Question

Show that $x = - \frac{bc}{ad}$ is a solution of the quadratic equation

$ad {}^{2} ( \frac{ax}{b} + \frac{2c}{d} )x + bc {}^{2} = 0.$

Answer 1

Hey there !!

The given quadratic equation :-


$ad {}^{2} ( \frac{ax}{b} + \frac{2c}{d} )x + bc {}^{2} = 0.$


$x = \frac{-bc}{ad}$  can be a Solution of the Given Quadratic Equation, If and only If, it satisfies the Equation.


Let us take the Given Quadratic Polynomial as p(x)

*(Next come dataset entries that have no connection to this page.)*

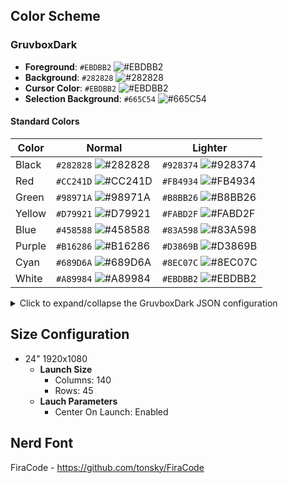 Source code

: ## Color Scheme

### GruvboxDark

- **Foreground**: `#EBDBB2` ![#EBDBB2](https://via.placeholder.com/15/EBDBB2/000000?text=+)
- **Background**: `#282828` ![#282828](https://via.placeholder.com/15/282828/000000?text=+)
- **Cursor Color**: `#EBDBB2` ![#EBDBB2](https://via.placeholder.com/15/EBDBB2/000000?text=+)
- **Selection Background**: `#665C54` ![#665C54](https://via.placeholder.com/15/665C54/000000?text=+)

#### Standard Colors

| Color  | Normal | Lighter |
|--------|--------|---------|
| Black  | `#282828` ![#282828](https://via.placeholder.com/15/282828/000000?text=+) | `#928374` ![#928374](https://via.placeholder.com/15/928374/000000?text=+) |
| Red    | `#CC241D` ![#CC241D](https://via.placeholder.com/15/CC241D/000000?text=+) | `#FB4934` ![#FB4934](https://via.placeholder.com/15/FB4934/000000?text=+) |
| Green  | `#98971A` ![#98971A](https://via.placeholder.com/15/98971A/000000?text=+) | `#B8BB26` ![#B8BB26](https://via.placeholder.com/15/B8BB26/000000?text=+) |
| Yellow | `#D79921` ![#D79921](https://via.placeholder.com/15/D79921/000000?text=+) | `#FABD2F` ![#FABD2F](https://via.placeholder.com/15/FABD2F/000000?text=+) |
| Blue   | `#458588` ![#458588](https://via.placeholder.com/15/458588/000000?text=+) | `#83A598` ![#83A598](https://via.placeholder.com/15/83A598/000000?text=+) |
| Purple | `#B16286` ![#B16286](https://via.placeholder.com/15/B16286/000000?text=+) | `#D3869B` ![#D3869B](https://via.placeholder.com/15/D3869B/000000?text=+) |
| Cyan   | `#689D6A` ![#689D6A](https://via.placeholder.com/15/689D6A/000000?text=+) | `#8EC07C` ![#8EC07C](https://via.placeholder.com/15/8EC07C/000000?text=+) |
| White  | `#A89984` ![#A89984](https://via.placeholder.com/15/A89984/000000?text=+) | `#EBDBB2` ![#EBDBB2](https://via.placeholder.com/15/EBDBB2/000000?text=+) |

<details>
<summary>Click to expand/collapse the GruvboxDark JSON configuration</summary>

```json
{
  "background": "#282828",
  "black": "#282828",
  "blue": "#458588",
  "brightBlack": "#928374",
  "brightBlue": "#83A598",
  "brightCyan": "#8EC07C",
  "brightGreen": "#B8BB26",
  "brightPurple": "#D3869B",
  "brightRed": "#FB4934",
  "brightWhite": "#EBDBB2",
  "brightYellow": "#FABD2F",
  "cursorColor": "#EBDBB2",
  "cyan": "#689D6A",
  "foreground": "#EBDBB2",
  "green": "#98971A",
  "name": "GruvboxDark",
  "purple": "#B16286",
  "red": "#CC241D",
  "selectionBackground": "#665C54",
  "white": "#A89984",
  "yellow": "#D79921"
}
```
</details>

## Size Configuration

- 24" 1920x1080
  - **Launch Size**
    - Columns: 140
    - Rows: 45
  - **Lauch Parameters**
    - Center On Launch: Enabled

## Nerd Font

FiraCode - https://github.com/tonsky/FiraCode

⇒ $p(x) = ad^2x(\frac{ax}{b} + \frac{2c}{d}) + B{c}^{2}$

We need to Prove :  $p(\frac{-bc}{ad}) = 0$

⇒ $p(\frac{-bc}{ad}) = ad^2( \frac{-bc}{ad})( \frac{a}{b}( \frac{-bc}{ad}) + \frac{2c}{d}) + bc^2$

⇒ $p(\frac{-bc}{ad}) = -dbc(\frac{-c}{d} + \frac{2c}{d}) + bc^2$

⇒ $p(\frac{-bc}{ad}) = -dbc(\frac{c}{d}) + bc^2$

⇒ $p(\frac{-bc}{ad}) = -bc^2 + bc^2$

⇒ $p(\frac{-bc}{ad}) = 0$

⇒ Therefore, $p(\frac{-bc}{ad}) = 0$

We can say that ( $x = \frac{ - bc}{ad}$ ) is a Solution of the Given Quadratic Equation.

✔✔ Hence, it is proved ✅✅.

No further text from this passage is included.